An interesting piece but I fear the authors underestimate the risk of Norway exploding into anarchy with the whole Janteloven (Law of Jante) thing being exposed as simply a 20th century construct while the trading/raiding blood bubbles just below the surface.
Or not. Who knows?

From FT Alphaville:
The price of oil and natural gas has roughly halved in the past three years. That’s redistributed about $1 trillion in yearly export earnings — more than 1 per cent of global gross domestic product — from net producers to net consumers.*

A new report from Brad Setser and Cole Frank of the Council on Foreign Relations explains which countries have had to adjust the most in response, which have yet to adjust, and which remain the most vulnerable to further price drops.

Setser and Frank analysed what they call the “external breakeven”: the current account deficit minus the oil and gas trade surplus, divided by net oil and gas exports in barrels of oil equivalent.
As a reminder, exports are things you make that you don’t get to enjoy. The only reason to export is to pay for imports. That includes not just current imports, but also past imports financed by issuing financial assets to foreigners, as well as all the stuff you expect to import in the future by drawing down savings invested abroad. If your exports aren’t worth enough to pay for the things you want, you have to either raise money from foreigners or cut your spending.

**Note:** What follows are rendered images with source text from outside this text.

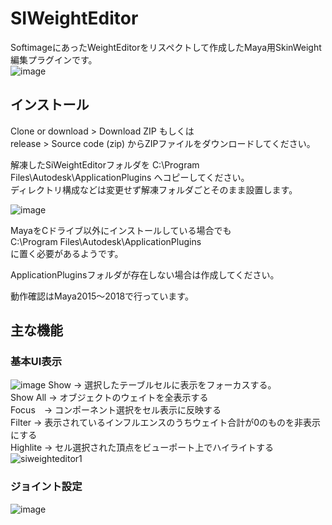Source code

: # SIWeightEditor
SoftimageにあったWeightEditorをリスペクトして作成したMaya用SkinWeight編集プラグインです。  
![image](https://user-images.githubusercontent.com/28256498/41656611-8d04f67a-74cb-11e8-856d-c365d2957ed6.png)

## インストール

Clone or download > Download ZIP もしくは  
release > Source code (zip) からZIPファイルをダウンロードしてください。  

解凍したSiWeightEditorフォルダを C:\Program Files\Autodesk\ApplicationPlugins へコピーしてください。  
ディレクトリ構成などは変更せず解凍フォルダごとそのまま設置します。  

![image](https://user-images.githubusercontent.com/28256498/41656276-639ab2d0-74ca-11e8-8be2-3c26f8a17927.png)

MayaをCドライブ以外にインストールしている場合でも  
C:\Program Files\Autodesk\ApplicationPlugins  
に置く必要があるようです。  

ApplicationPluginsフォルダが存在しない場合は作成してください。  

動作確認はMaya2015～2018で行っています。  

## 主な機能

### 基本UI表示
![image](https://user-images.githubusercontent.com/28256498/41656766-14a74cae-74cc-11e8-8226-e19d64a98ae2.png)
Show → 選択したテーブルセルに表示をフォーカスする。  
Show All → オブジェクトのウェイトを全表示する  
Focus　→ コンポーネント選択をセル表示に反映する  
Filter → 表示されているインフルエンスのうちウェイト合計が0のものを非表示にする  
Highlite → セル選択された頂点をビューポート上でハイライトする  
![siweighteditor1](https://user-images.githubusercontent.com/28256498/41657246-b371c3e0-74cd-11e8-8dbd-5a5b3828902c.gif)

### ジョイント設定
![image](https://user-images.githubusercontent.com/28256498/41657474-6d59d6d0-74ce-11e8-964c-095097aeb6a3.png)



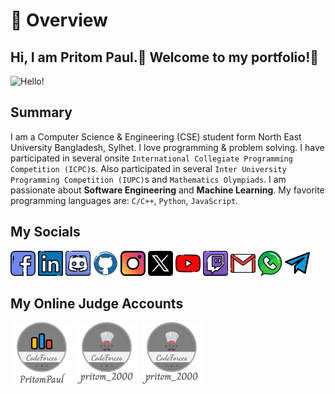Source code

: # 📖 Overview

## Hi, I am Pritom Paul.👋 Welcome to my portfolio!🎉

![Hello!](https://media.giphy.com/media/Vbtc9VG51NtzT1Qnv1/giphy.gif)

## Summary

I am a Computer Science & Engineering (CSE) student form North East University Bangladesh, Sylhet.
I love programming & problem solving. I have participated in several onsite `International Collegiate Programming Competition (ICPC)`s. Also participated in several `Inter University Programming Competition (IUPC)`s and `Mathematics Olympiads`.
I am passionate about **Software Engineering** and **Machine Learning**. My favorite programming languages are: `C/C++`, `Python`, `JavaScript`.

## My Socials

[<img width="40" height="40" src="https://github.com/PritomPaul99/MyPortfolio/blob/main/Assets/Icons/Socials/facebook.png?raw=true" alt="facebook-new"/>](https://www.facebook.com/pritompaul.pappu/) [<img width="40" height="40" src="https://github.com/PritomPaul99/MyPortfolio/blob/main/Assets/Icons/Socials/linkedin.png?raw=true" alt="Github"/>](https://www.linkedin.com/in/pritom-paul-92baa81aa/) [<img width="40" height="40" src="https://github.com/PritomPaul99/MyPortfolio/blob/main/Assets/Icons/Socials/discord.png?raw=true" alt="Discord"/>](https://discord.com/users/758427667845873694) [<img width="40" height="40" src="https://github.com/PritomPaul99/MyPortfolio/blob/main/Assets/Icons/Socials/logo.png?raw=true" alt="GitHub"/>](https://github.com/PritomPaul99) [<img width="40" height="40" src="https://github.com/PritomPaul99/MyPortfolio/blob/main/Assets/Icons/Socials/instagram.png?raw=true" alt="Instagram"/>](https://instagram.com/pritom__paul__) [<img width="40" height="40" src="https://github.com/PritomPaul99/MyPortfolio/blob/main/Assets/Icons/Socials/twitter-x-logo-42554.png?raw=true" alt="X (ex Twitter)"/>](https://x.com/PritomP29098169) [<img width="40" height="40" src="https://github.com/PritomPaul99/MyPortfolio/blob/main/Assets/Icons/Socials/youtube.png?raw=true" alt="YouTube"/>](https://www.youtube.com/@codingwithpritom2316) [<img width="40" height="40" src="https://github.com/PritomPaul99/MyPortfolio/blob/main/Assets/Icons/Socials/twitch.png?raw=true" alt="Twich"/>](https://www.twitch.tv/pritom_paul)
[<img width="40" height="40" src="https://github.com/PritomPaul99/MyPortfolio/blob/main/Assets/Icons/Socials/gmail.png?raw=true" alt="E-mail"/>](mailto:pritompaul1920.4@gmail.com) [<img width="40" height="40" src="https://github.com/PritomPaul99/MyPortfolio/blob/main/Assets/Icons/Socials/whatsapp.png?raw=true" alt="Whatsapp"/>](https://api.whatsapp.com/send?phone=8801718382009) [<img width="40" height="40" src="https://github.com/PritomPaul99/MyPortfolio/blob/main/Assets/Icons/Socials/telegram.png?raw=true" alt="Telegram"/>](https://t.me/pritompaul1920)

## My Online Judge Accounts

[<img width="100" height="100" src="https://github.com/PritomPaul99/MyPortfolio/blob/main/Assets/Icons/OJ_Badges/Codeforces.png?raw=true" alt="CodeForces"/>](https://codeforces.com/profile/Pritom_paul1920) [<img width="100" height="100" src="https://github.com/PritomPaul99/MyPortfolio/blob/main/Assets/Icons/OJ_Badges/CodeChef.png?raw=true" alt="CodeChef"/>](https://www.codechef.com/users/pritom_2000) [<img width="100" height="100" src="https://github.com/PritomPaul99/MyPortfolio/blob/main/Assets/Icons/OJ_Badges/CodeChef.png?raw=true" alt="AtCoder"/>](https://atcoder.jp/users/Pritom_paul1920)
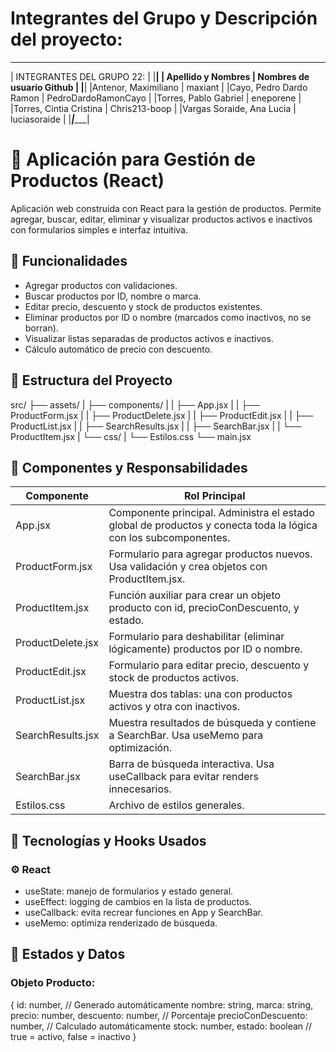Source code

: # Integrantes del Grupo y Descripción del proyecto:

 __________________________________________________________
|               INTEGRANTES DEL GRUPO 22:                  |
|__________________________________________________________|
|    Apellido y Nombres     |  Nombres de usuario Github   |
|__________________________________________________________|
|Antenor, Maximiliano       | maxiant                      |
|Cayo, Pedro Dardo Ramon    | PedroDardoRamonCayo          |
|Torres, Pablo Gabriel      | eneporene                    |
|Torres, Cintia Cristina    | Chris213-boop                |
|Vargas Soraide, Ana Lucia  | luciasoraide                 |
|___________________________|______________________________|


# 🛒 Aplicación para Gestión de Productos (React)

Aplicación web construida con React para la gestión de productos. Permite agregar, buscar, editar, eliminar y visualizar productos activos e inactivos con formularios simples e interfaz intuitiva.


## 🚀 Funcionalidades

- Agregar productos con validaciones.
- Buscar productos por ID, nombre o marca.
- Editar precio, descuento y stock de productos existentes.
- Eliminar productos por ID o nombre (marcados como inactivos, no se borran).
- Visualizar listas separadas de productos activos e inactivos.
- Cálculo automático de precio con descuento.


## 🧱 Estructura del Proyecto

src/
├── assets/
|     ├── components/
|     |    ├── App.jsx
|     |    ├── ProductForm.jsx
|     |    ├── ProductDelete.jsx
|     |    ├── ProductEdit.jsx
|     |    ├── ProductList.jsx
|     |    ├── SearchResults.jsx
|     |    ├── SearchBar.jsx
|     |    └── ProductItem.jsx
|     └── css/
|          └── Estilos.css
└── main.jsx

## 📄 Componentes y Responsabilidades

| Componente         | Rol Principal                                                                                                   |
|--------------------|-----------------------------------------------------------------------------------------------------------------|
| App.jsx            | Componente principal. Administra el estado global de productos y conecta toda la lógica con los subcomponentes. |
| ProductForm.jsx    | Formulario para agregar productos nuevos. Usa validación y crea objetos con ProductItem.jsx.                    |
| ProductItem.jsx    | Función auxiliar para crear un objeto producto con id, precioConDescuento, y estado.                            |
| ProductDelete.jsx  | Formulario para deshabilitar (eliminar lógicamente) productos por ID o nombre.                                  |
| ProductEdit.jsx    | Formulario para editar precio, descuento y stock de productos activos.                                          |
| ProductList.jsx    | Muestra dos tablas: una con productos activos y otra con inactivos.                                             |
| SearchResults.jsx  | Muestra resultados de búsqueda y contiene a SearchBar. Usa useMemo para optimización.                           |
| SearchBar.jsx      | Barra de búsqueda interactiva. Usa useCallback para evitar renders innecesarios.                                |
| Estilos.css        | Archivo de estilos generales.                                                                                   |

## 🧠 Tecnologías y Hooks Usados

### ⚙ React
- useState: manejo de formularios y estado general.
- useEffect: logging de cambios en la lista de productos.
- useCallback: evita recrear funciones en App y SearchBar.
- useMemo: optimiza renderizado de búsqueda.


## 📌 Estados y Datos

### Objeto Producto:
{
  id: number,               // Generado automáticamente
  nombre: string,
  marca: string,
  precio: number,
  descuento: number,        // Porcentaje
  precioConDescuento: number, // Calculado automáticamente
  stock: number,
  estado: boolean           // true = activo, false = inactivo
}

Most significant oil and gas exporters have little in the way of domestic industry and most are incapable of feeding themselves without imports from the rest of the world. (Russia is a notable exception.) Some, such as Norway and a few of the smaller Gulf states, amassed enormous foreign reserves to protect themselves from price declines when times were good, but many did not, instead preferring to spend the temporary windfall on everything from military misadventures to experiments in “Bolivarian socialism”.

The major advantage of their approach, in contrast to other research on “fiscal breakevens”, is that it is easy to make comparisons across countries and across time. The Mexican government might be highly dependent on oil export revenues, for example, but the people of Mexico are not. Motor vehicles and televisions are far more imporant as a source of hard currency. (Also, Mexico is now a net importer of energy.) There are also big differences between the impact of the oil price on government budgets in places that peg their currencies to the dollar, such as Saudia Arabia and the Gulf emirates, and places with floating currencies, such as Norway and Russia.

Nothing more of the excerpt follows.